[Task requirements]
Quote only the span from the first line of the entries to the line containing "1. Install Tmux Plugin Manager", both ends kept. Leave every picture out.
──────── Data in this exercise
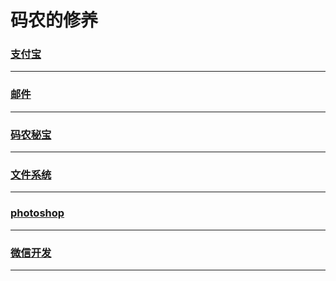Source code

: 码农的修养
==========

### [支付宝](alipay/index)

---

### [邮件](email/index)

---

### [码农秘宝](encyclopedia/index)

---

### [文件系统](file-system/index)

---

### [photoshop](photoshop/index)

---

### [微信开发](wechat/index)

---
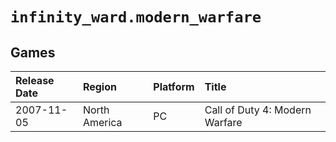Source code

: # `infinity_ward.modern_warfare`

## Games
| Release Date | Region | Platform | Title |
| :----------- | :----- | :------- | :---- |
| 2007-11-05 | North America | PC | Call of Duty 4: Modern Warfare |
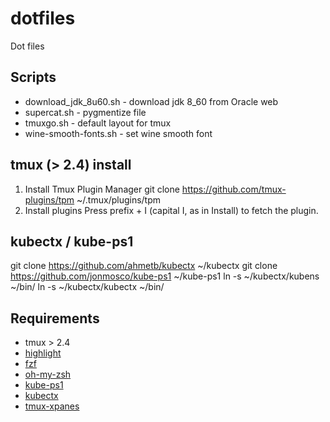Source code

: dotfiles
========

Dot files

Scripts
--------------
- download_jdk_8u60.sh - download jdk 8_60 from Oracle web
- supercat.sh - pygmentize file
- tmuxgo.sh - default layout for tmux
- wine-smooth-fonts.sh - set wine smooth font

tmux (> 2.4) install
------------

1. Install Tmux Plugin Manager
git clone https://github.com/tmux-plugins/tpm ~/.tmux/plugins/tpm
2. Install plugins
Press prefix + I (capital I, as in Install) to fetch the plugin.

kubectx / kube-ps1
------------
git clone https://github.com/ahmetb/kubectx ~/kubectx
git clone https://github.com/jonmosco/kube-ps1 ~/kube-ps1
ln -s ~/kubectx/kubens ~/bin/
ln -s ~/kubectx/kubectx ~/bin/



Requirements
--------------
- tmux > 2.4
- [highlight](http://www.andre-simon.de/doku/highlight/en/highlight.php)
- [fzf](https://github.com/junegunn/fzf)
- [oh-my-zsh](https://github.com/robbyrussell/oh-my-zsh)
- [kube-ps1](https://github.com/jonmosco/kube-ps1/)
- [kubectx](https://github.com/ahmetb/kubectx)
- [tmux-xpanes](https://github.com/greymd/tmux-xpanes)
────────────────
[Answer to this exercise]
Source code

: 码农的修养
==========

### [支付宝](alipay/index)

---

### [邮件](email/index)

---

### [码农秘宝](encyclopedia/index)

---

### [文件系统](file-system/index)

---

### [photoshop](photoshop/index)

---

### [微信开发](wechat/index)

---
Source code

: # `infinity_ward.modern_warfare`

## Games
| Release Date | Region | Platform | Title |
| :----------- | :----- | :------- | :---- |
| 2007-11-05 | North America | PC | Call of Duty 4: Modern Warfare |
Source code

: dotfiles
========

Dot files

Scripts
--------------
- download_jdk_8u60.sh - download jdk 8_60 from Oracle web
- supercat.sh - pygmentize file
- tmuxgo.sh - default layout for tmux
- wine-smooth-fonts.sh - set wine smooth font

tmux (> 2.4) install
------------

1. Install Tmux Plugin Manager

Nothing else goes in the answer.